I have been reminiscing a lot lately, one does that as one ages. I think back when there were books and newspapers in paper form, carburated hot rods that one could tune up themselves, and when we spent a lot of time outside before the advent of electronic devices. Children would be playing out in the yards while the parents sat on their porches talking to the neighbors who would be passing by. We had three TV stations to watch in black and white. The skies over head were free of man made satellites looking down on the earth. Meteorologists gathered their data from land based stations to present daily weather reports. TV stations ran from 6am to midnight then turned off with the star spangled banner and a test pattern.

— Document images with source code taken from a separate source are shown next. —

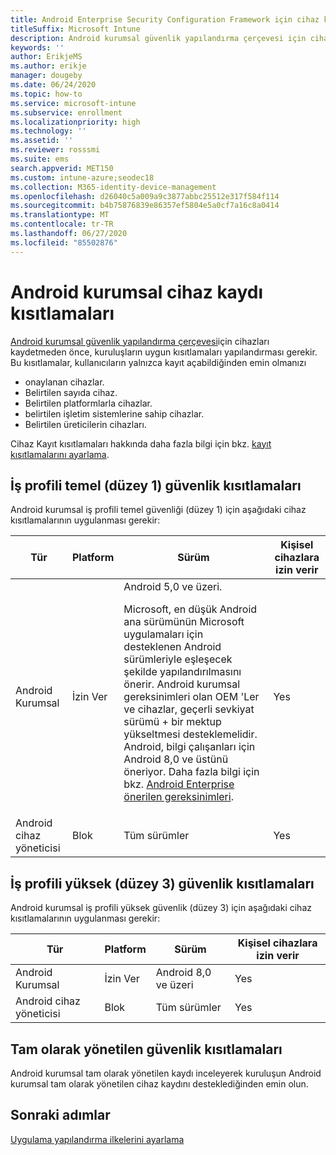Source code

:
 ```yaml
---
title: Android Enterprise Security Configuration Framework için cihaz kaydı kısıtlamaları
titleSuffix: Microsoft Intune
description: Android kurumsal güvenlik yapılandırma çerçevesi için cihaz kaydı kısıtlamaları.
keywords: ''
author: ErikjeMS
ms.author: erikje
manager: dougeby
ms.date: 06/24/2020
ms.topic: how-to
ms.service: microsoft-intune
ms.subservice: enrollment
ms.localizationpriority: high
ms.technology: ''
ms.assetid: ''
ms.reviewer: rosssmi
ms.suite: ems
search.appverid: MET150
ms.custom: intune-azure;seodec18
ms.collection: M365-identity-device-management
ms.openlocfilehash: d26040c5a009a9c3877abbc25512e317f584f114
ms.sourcegitcommit: b4b75876839e86357ef5804e5a0cf7a16c8a0414
ms.translationtype: MT
ms.contentlocale: tr-TR
ms.lasthandoff: 06/27/2020
ms.locfileid: "85502876"
---
```

# <a name="android-enterprise-device-enrollment-restrictions"></a>Android kurumsal cihaz kaydı kısıtlamaları

[Android kurumsal güvenlik yapılandırma çerçevesi]()için cihazları kaydetmeden önce, kuruluşların uygun kısıtlamaları yapılandırması gerekir. Bu kısıtlamalar, kullanıcıların yalnızca kayıt açabildiğinden emin olmanızı
- onaylanan cihazlar.
- Belirtilen sayıda cihaz.
- Belirtilen platformlarla cihazlar.
- belirtilen işletim sistemlerine sahip cihazlar.
- Belirtilen üreticilerin cihazları.

Cihaz Kayıt kısıtlamaları hakkında daha fazla bilgi için bkz. [kayıt kısıtlamalarını ayarlama](enrollment-restrictions-set.md).

## <a name="work-profile-basic-level-1-security-restrictions"></a>İş profili temel (düzey 1) güvenlik kısıtlamaları

Android kurumsal iş profili temel güvenliği (düzey 1) için aşağıdaki cihaz kısıtlamalarının uygulanması gerekir:

| Tür | Platform | Sürüm | Kişisel cihazlara izin verir |
|--------|--------|--------|--------|
| Android Kurumsal | İzin Ver | Android 5,0 ve üzeri.<p>Microsoft, en düşük Android ana sürümünün Microsoft uygulamaları için desteklenen Android sürümleriyle eşleşecek şekilde yapılandırılmasını önerir. Android kurumsal gereksinimleri olan OEM 'Ler ve cihazlar, geçerli sevkiyat sürümü + bir mektup yükseltmesi desteklemelidir.   Android, bilgi çalışanları için Android 8,0 ve üstünü öneriyor. Daha fazla bilgi için bkz. [Android Enterprise önerilen gereksinimleri](https://www.android.com/enterprise/recommended/requirements/). | Yes |
| Android cihaz yöneticisi| Blok | Tüm sürümler | Yes |

## <a name="work-profile-high-level-3-security-restrictions"></a>İş profili yüksek (düzey 3) güvenlik kısıtlamaları
Android kurumsal iş profili yüksek güvenlik (düzey 3) için aşağıdaki cihaz kısıtlamalarının uygulanması gerekir:

| Tür | Platform | Sürüm | Kişisel cihazlara izin verir |
|--------|--------|--------|--------|
| Android Kurumsal | İzin Ver | Android 8,0 ve üzeri | Yes |
| Android cihaz yöneticisi| Blok | Tüm sürümler | Yes |

## <a name="fully-managed-security-restrictions"></a>Tam olarak yönetilen güvenlik kısıtlamaları
Android kurumsal tam olarak yönetilen kaydı inceleyerek kuruluşun Android kurumsal tam olarak yönetilen cihaz kaydını desteklediğinden emin olun. 

## <a name="next-steps"></a>Sonraki adımlar

[Uygulama yapılandırma ilkelerini ayarlama](android-app-configuration-policies.md)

Today the United States Strategic Command tracks a total of 17,852 artificial objects in orbit above the Earth, including 1,419 operational satellites. (graphic to the left) As of July 2013, more than 170 million debris smaller than 1/2 inch, about 670,000 debris around an inch, and around 29,000 larger debris were estimated to be in orbit. Collisions with debris have become a hazard to spacecraft; they cause damage akin to sandblasting, especially to solar panels and optics like telescopes or star trackers that cannot be covered with a ballistic Whipple shield (unless it is transparent). All of this in less than 50 years.
Dry weather and plenty of sunshine will settle into the region today. A low pressure system will provide a good chance for showers and thunderstorms late Tuesday into Tuesday night. A few storms may become severe over Southern Lower Michigan, but model runs this morning are showing severe levels less likely. Hot and humid conditions will then build for the end of the week, with the heat index reaching near 100 degrees Friday and Saturday.